Monday, January 10, 2022

Dispatch From Las Vegas

Meta Platforms isn’t the only company betting on a bright future for the metaverse. The annual CES tech show in Las Vegas is happening this week, and seemingly everyone is talking about it.

Barron's Eric Savitz is on the ground reporting from the scene. The tech confab is much, much smaller this year. Blame Omicron for that. Eric writes:

The January 2020 edition of CES, the last live version before an all-virtual event in 2021, attracted more than 170,000 people, according to data published by the Consumer Technology Association. While there’s no hard data yet, I’d estimate that this year’s event is between a quarter and a third of the usual crowd size. The evidence was everywhere. 

On Wednesday morning, I walked from my hotel on the south end of the Strip to the Venetian ahead of the opening of the show floor at 10 a.m. Crossing one of the pedestrian bridges that cross Las Vegas Boulevard, I noticed that there were literally no cars —zero—moving in either direction. The scene was eerily post-apocalyptic, like an episode of The Walking Dead. Later in the day, I went to the heart of the show, the Central Hall of the Las Vegas Convention Center, in most years a rustling crossroads overrun by people late for appointments. At midday, the place was unearthly quiet.
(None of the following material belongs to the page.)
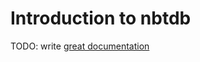 # Introduction to nbtdb

TODO: write [great documentation](http://jacobian.org/writing/what-to-write/)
In addition to the usual novel and weird technologies and consumer electronics on display, the metaverse is getting plenty of buzz at this year's CES. HTC is showing off its lineup of virtual reality headsets. A subsidiary of LG demonstrated virtual reality hardware for patient care like physical and occupational therapy. And Qualcomm’s CEO waxed poetic about the prevalence of his company’s Snapdragon processors used in VR and AR headsets.

As for Meta Platforms, the company formerly known as Facebook, which plans to invest $10 billion in developing the metaverse this year, did not make an appearance at CES. Another conspicuously absent company is Apple, as Eric points out.

The crucial missing ingredient is creating a pair of AR glasses that the average person will find appealing to wear—that won’t make it look like you’ve joined The Borg collective. And it turns out that the answer could actually come from Apple , which is supposed to be launching an AR headset later this year.